A quick DIY solution to failing SmartClamp limit switches

As of late, I have killed my second limit switch on the Carvey Smart Clamp. While I am not sure exactly how they fail, they start requiring more and more force to actuate, leading to overly-deep first cuts and an overall too deep of a cut. Replacements are not available for sale, and I could not wait for the 5 days (over a weekend) for a new switch to get to me from support.

My solution is to disconnect the faulty switch and remove its parts from the clamp entirely. Then, I connected a 1/16 inch aluminum plate to the clamp, and wrap a wire around the bit. When the bit touches the plate during the z-homing cycle, the circuit is completed and the “switch” trips, just like a normal touch plate. All you need is a little 1/16 aluminum sheet and 2 wires.


Been there with the smart clamp switch. The support folks at Inventables have been fantastic about getting me a replacement, but I start getting the shakes while waiting and not being able to carve. This is a great idea!

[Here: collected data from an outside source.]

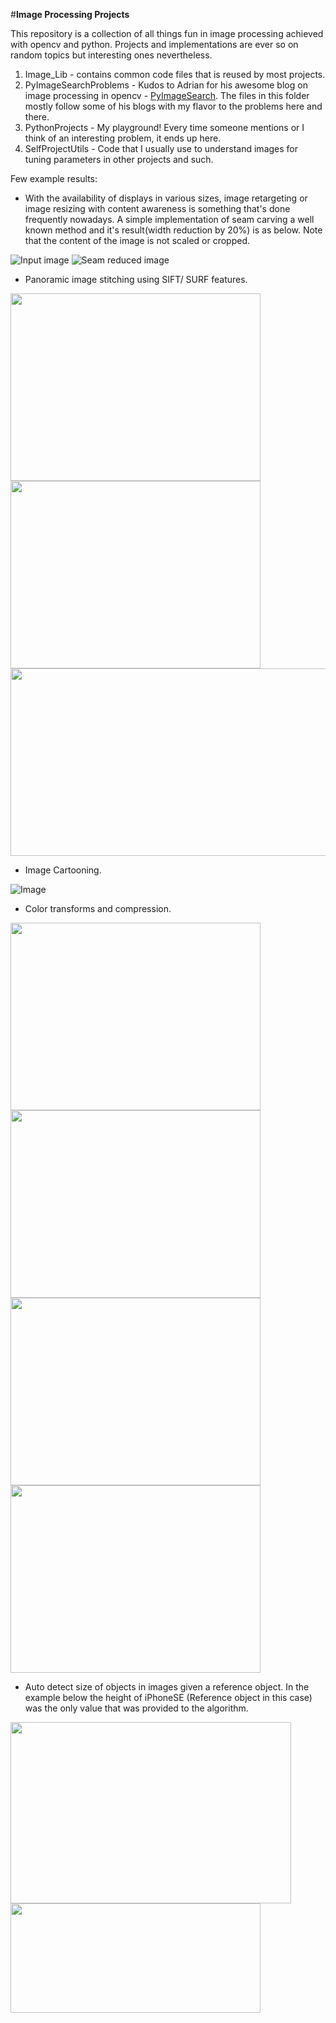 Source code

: #**Image Processing Projects**

This repository is a collection of all things fun in image processing achieved with opencv and python. Projects and implementations are ever so on random topics but interesting ones nevertheless.

 1. Image_Lib - contains common code files that is reused by most projects.
 2. PyImageSearchProblems - Kudos to Adrian for his awesome blog on image processing in opencv - [PyImageSearch](http://www.pyimagesearch.com/). The files in this folder mostly follow some of his blogs with my flavor to the problems here and there.
 3. PythonProjects - My playground! Every time someone mentions or I think of an interesting problem, it ends up here.
 4. SelfProjectUtils - Code that I usually use to understand images for tuning parameters in other projects and such.
 
 
Few example results:
 - With the availability of displays in various sizes, image retargeting or image resizing with content awareness is something that's done frequently nowadays.  A simple implementation of seam carving a well known method and it's result(width reduction by 20%) is as below.  Note that the content of the image is not scaled or cropped.
   
![Input image](https://github.com/shekkizh/ImageProcessingProjects/blob/master/Dog.jpg)                  ![Seam reduced image](https://github.com/shekkizh/ImageProcessingProjects/blob/master/results/20PercentWidthReduction.jpg)

-  Panoramic image stitching using SIFT/ SURF features.

<img src="https://github.com/shekkizh/ImageProcessingProjects/blob/master/Image1.jpg" width = "400" height = "300"/>            <img src="https://github.com/shekkizh/ImageProcessingProjects/blob/master/Image2.jpg" width = "400" height = "300"/>
<img src="https://github.com/shekkizh/ImageProcessingProjects/blob/master/results/ImageStitiching.jpg" width = "800" height = "300"/>  
-  Image Cartooning. 

![Image](https://github.com/shekkizh/ImageProcessingProjects/blob/master/results/CartoonishImaging.jpg)

-  Color transforms and compression.

<img src="https://github.com/shekkizh/ImageProcessingProjects/blob/master/results/10ClusterImage.jpg" width = "400" height = "300"/>       <img src="https://github.com/shekkizh/ImageProcessingProjects/blob/master/results/ImageDithering.jpg" width = "400" height = "300"/>       <img src="https://github.com/shekkizh/ImageProcessingProjects/blob/master/results/OldSchoolSadnessFilter.jpg" width = "400" height = "300"/>       <img src="https://github.com/shekkizh/ImageProcessingProjects/blob/master/results/StatisticalColorTransform.jpg" width = "400" height = "300"/>

-   Auto detect size of objects in images given a reference object. In the example below the height of iPhoneSE (Reference object in this case) was the only value that was provided to the algorithm.

<img src="https://github.com/shekkizh/ImageProcessingProjects/blob/master/results/AutoDetectedPhoneSize.jpg" width = "449" height = "290"/>   <img src="https://github.com/shekkizh/ImageProcessingProjects/blob/master/results/ActualPhoneSize.jpg" width = "400" height = "175"/>
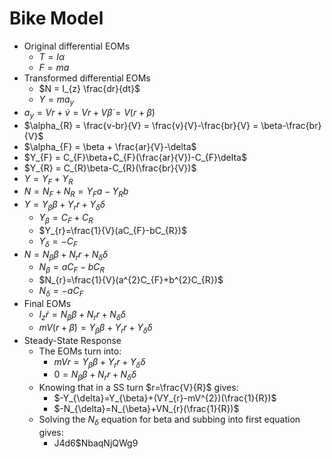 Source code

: # Bike Model
- Original differential EOMs
	- $T = I\alpha$
	- $F = ma$
- Transformed differential EOMs
	- $N = I_{z} \frac{dr}{dt}$
	- $Y = ma_y$
- $a_{y} = Vr + \dot{v} = Vr + V\dot{\beta} = V(r+\dot{\beta})$
- $\alpha_{R} = \frac{v-br}{V} = \frac{v}{V}-\frac{br}{V} = \beta-\frac{br}{V}$
- $\alpha_{F} = \beta + \frac{ar}{V}-\delta$
- $Y_{F} = C_{F}\beta+C_{F}(\frac{ar}{V})-C_{F}\delta$
- $Y_{R} = C_{R}\beta-C_{R}(\frac{br}{V})$
- $Y = Y_{F}+Y_{R}$
- $N = N_{F}+N_{R} = Y_{F}a-Y_{R}b$
- $Y = Y_{\beta}\beta+Y_{r}r+Y_{\delta}\delta$
	- $Y_{\beta} = C_{F}+C_{R}$
	- $Y_{r}=\frac{1}{V}(aC_{F}-bC_{R})$
	- $Y_{\delta}=-C_F$
- $N=N_{\beta}\beta+N_{r}r+N_{\delta}\delta$
	- $N_{\beta}=aC_{F}-bC_{R}$
	- $N_{r}=\frac{1}{V}(a^{2}C_{F}+b^{2}C_{R})$
	- $N_{\delta}=-aC_{F}$
- Final EOMs
	- $I_{z}\dot{r}=N_{\beta}\beta+N_{r}r+N_{\delta}\delta$
	- $mV(r+\dot{\beta})=Y_{\beta}\beta+Y_{r}r+Y_{\delta}\delta$
- Steady-State Response
	- The EOMs turn into:
		- $mVr=Y_{\beta}\beta+Y_{r}r+Y_{\delta}\delta$
		- $0=N_{\beta}\beta+N_{r}r+N_{\delta}\delta$
	- Knowing that in a SS turn $r=\frac{V}{R}$ gives:
		- $-Y_{\delta}=Y_{\beta}+(VY_{r}-mV^{2})(\frac{1}{R})$
		- $-N_{\delta}=N_{\beta}+VN_{r}(\frac{1}{R})$
	- Solving the $N_\delta$ equation for beta and subbing into first equation gives:
		- J4d6$NbaqNjQWg9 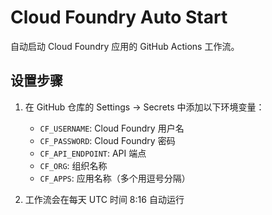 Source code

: # Cloud Foundry Auto Start

自动启动 Cloud Foundry 应用的 GitHub Actions 工作流。

## 设置步骤

1. 在 GitHub 仓库的 Settings → Secrets 中添加以下环境变量：
   - `CF_USERNAME`: Cloud Foundry 用户名
   - `CF_PASSWORD`: Cloud Foundry 密码
   - `CF_API_ENDPOINT`: API 端点
   - `CF_ORG`: 组织名称
   - `CF_APPS`: 应用名称（多个用逗号分隔）

2. 工作流会在每天 UTC 时间 8:16 自动运行
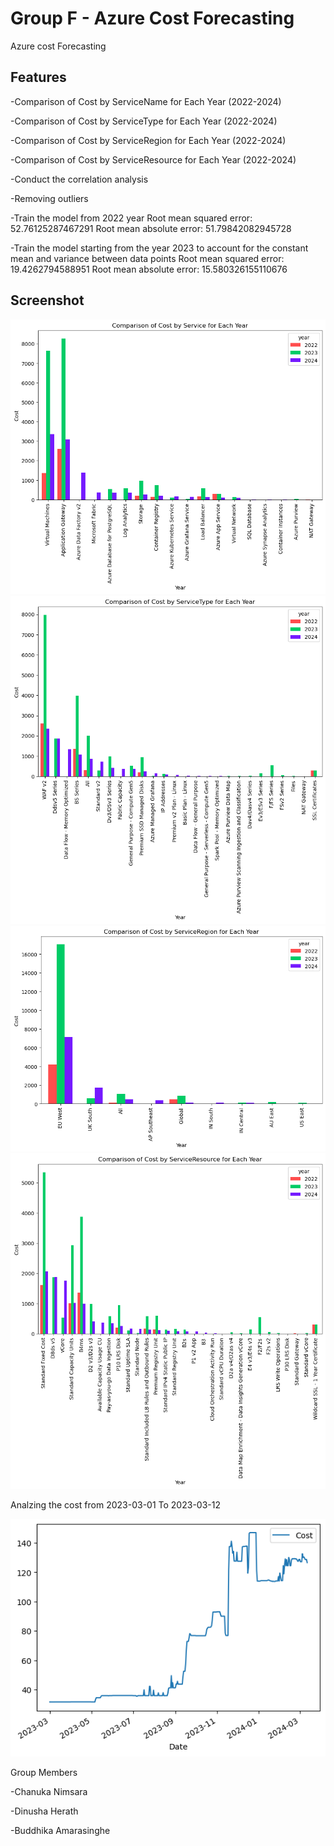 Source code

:# Group F - Azure Cost Forecasting
  Azure cost Forecasting 


## Features
-Comparison of Cost by ServiceName for Each Year (2022-2024)
 
-Comparison of Cost by ServiceType for Each Year (2022-2024)
 
-Comparison of Cost by ServiceRegion for Each Year (2022-2024)
 
-Comparison of Cost by ServiceResource for Each Year (2022-2024)
 
-Conduct  the  correlation analysis
 
-Removing outliers

 -Train the model from 2022 year
   Root mean squared error:  52.76125287467291
  Root mean absolute error:  51.79842082945728
  
-Train the model starting from the year 2023 to account for the constant mean and variance between data points
 Root mean squared error:  19.4262794588951
 Root mean absolute error:  15.580326155110676

## Screenshot

<img src="1.png" >

<img src="2.png" >

<img src="3.png" >

<img src="4.png" >

 Analzing the cost from 2023-03-01 To 2023-03-12 

<img src="5.png" >

Group Members

-Chanuka Nimsara

-Dinusha Herath

-Buddhika Amarasinghe
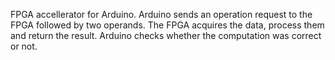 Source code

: FPGA accellerator for Arduino.
Arduino sends an operation request to the FPGA followed by two operands.
The FPGA acquires the data, process them and return the result.
Arduino checks whether the computation was correct or not.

Since they sent me a new smart clamp the last time, rather than just a switch, I guess I could take the old smart clamp body and create a stand-by version to keep handy for use when/if required. Use the plug from the old switch for a fast connect from the modified clamp to the Carvey wire lead. I haven’t measured, but 1/16 is the height of the button? gives a pretty accurate zero? Also, I’m assuming you let it zero and then immediately stop process and pull the wire off the bit (?). Any thoughts on a way of connecting that would automatically disconnect? I always work with the hood closed, but I guess a person could use a magnet to fool it and using a gator clip, just yank it off as soon as it touched.

Sure wish they would stock the microswitch. They seem resistant to the suggestion for some reason.

great hack.

I wrap the wire around the bit in the opposite direction to that of its normal rotation. That way, it doesn’t eat the wire. Also, the wire is short enough that it just pulls off of the bit when it makes its initial move to start cutting. No intervention needed.


The 1/16 inch plate is taller than the stock switch by a few tenths of a millimeter, but it is close enough for me. If you really wanted to get accurate, a little sanding with a dremel would get you right down to the standard height. It has yet to give a bad reading, and has been perfectly reliable.

As for disconnecting the bit wire, that happens on its own. I take the precaution of winding the wire around the bit counter to the normal spindle rotation, so it unwinds as the spindle starts. This, coupled with the first movement of the spindle and having the wire cut quite short, ensures that the wire falls off/unwinds quickly and without any outside intervention.

I have gone over the spindle with my multimeter in continuity mode, looking for a connection point to replace wrapping a wire on the bit. There may be potential for a permanent electrical contact point on the very top of the spindle, where the c-clip holds the “fan” on the top. For now, though, the wire works quite well.

Gotcha on reverse winding the wire on the bit. Makes sense. I was trying to get too complicated.
As I understand it, the movement away from the sensor plate pulls the wire off. Does this mean you attach the wire when the bit is at the front of the machine ready to zero, rather than at the home position at the rear of the platform? Hit carve, wait until bit at front, pause, attach, then resume? Just wanting to make sure I understand the concept. This would obviously be a much shorter attachment wire and less likely to become fouled.

Yes, that is correct. I let the machine complete its XY homing routine, then pause it when it begins the Z homing routine. Attach the wire, and let it go, as the wire bit will pull free from the wire as stated before.